In this week’s materials, Michael Wesch talks about how new social media environments have amplified what he refers to as “the crisis of significance” in education; where in a world of “nearly infinite information” we should be teaching subjectivities, not subjects. Richard Miller challenges us to “push ideas into our culture”, by placing them out on the web, thereby “showing the world what the university is for and that’s for ideas that belong to no one.” Alex Reid expands on Miller’s talk and suggests what needs to happen for digital humanities to thrive. John Seely Brown and Richard P. Adler envision a new form of apprentice learning in which open, online social networks leverage the power of social learning for all participants. Finally, in his TED talk on the child-driven education, Sugata Mitra shares his initial research findings that seem to indicate that “education is a self-organizing system, where learning is an emergent phenomenon.”
What does it mean to educate in this way—for learners, for teachers, for communities? Who benefits within a paradigm in which collaborative, constructivist sense-making dominates? How does this measure against your own experiences, pedagogical philosophy and future?
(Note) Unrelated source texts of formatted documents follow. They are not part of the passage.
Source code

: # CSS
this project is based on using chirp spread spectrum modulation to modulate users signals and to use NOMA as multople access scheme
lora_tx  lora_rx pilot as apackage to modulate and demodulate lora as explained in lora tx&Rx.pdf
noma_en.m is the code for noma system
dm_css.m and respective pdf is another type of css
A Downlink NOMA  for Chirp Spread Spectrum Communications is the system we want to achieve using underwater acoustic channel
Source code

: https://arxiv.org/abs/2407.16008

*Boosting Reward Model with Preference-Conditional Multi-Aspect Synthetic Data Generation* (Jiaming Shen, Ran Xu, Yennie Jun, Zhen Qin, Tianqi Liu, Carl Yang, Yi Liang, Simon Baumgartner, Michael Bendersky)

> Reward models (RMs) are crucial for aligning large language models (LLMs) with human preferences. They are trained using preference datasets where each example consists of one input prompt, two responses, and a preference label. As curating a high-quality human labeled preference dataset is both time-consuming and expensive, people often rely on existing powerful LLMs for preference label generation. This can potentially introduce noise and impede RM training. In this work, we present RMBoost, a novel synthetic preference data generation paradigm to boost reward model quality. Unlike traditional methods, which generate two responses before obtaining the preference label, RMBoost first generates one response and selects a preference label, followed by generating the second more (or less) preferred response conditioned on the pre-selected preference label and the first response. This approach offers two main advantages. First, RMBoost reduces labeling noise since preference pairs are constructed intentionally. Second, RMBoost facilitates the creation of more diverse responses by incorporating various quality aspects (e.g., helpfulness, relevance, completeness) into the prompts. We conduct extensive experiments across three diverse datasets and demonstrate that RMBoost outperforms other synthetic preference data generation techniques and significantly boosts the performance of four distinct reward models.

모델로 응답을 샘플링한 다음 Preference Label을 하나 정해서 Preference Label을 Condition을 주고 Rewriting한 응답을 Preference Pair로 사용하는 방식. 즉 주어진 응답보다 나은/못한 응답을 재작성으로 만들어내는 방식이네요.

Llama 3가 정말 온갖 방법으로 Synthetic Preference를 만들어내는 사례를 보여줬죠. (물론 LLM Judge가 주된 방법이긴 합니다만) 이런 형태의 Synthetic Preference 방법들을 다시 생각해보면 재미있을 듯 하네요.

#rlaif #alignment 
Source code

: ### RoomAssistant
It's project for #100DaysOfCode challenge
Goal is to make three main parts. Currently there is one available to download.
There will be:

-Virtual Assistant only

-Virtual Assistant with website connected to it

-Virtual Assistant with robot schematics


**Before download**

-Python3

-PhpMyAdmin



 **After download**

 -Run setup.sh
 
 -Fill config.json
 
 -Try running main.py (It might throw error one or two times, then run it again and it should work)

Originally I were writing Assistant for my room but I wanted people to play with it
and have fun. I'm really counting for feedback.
When we meet on Friday, we’ll explore examples of student-collaborative and student-generated work. We’ll also finish editing our ‘about the bloggers’ section since next Thursday (September 30th) we will host a discussion in LearnCentral on online learning with our guest speaker, Nicole McClure. We can talk about the kinds of questions we’d like to ask her. We’ll also start brainstorming our classroom project ideas and familiarize ourselves with our wiki.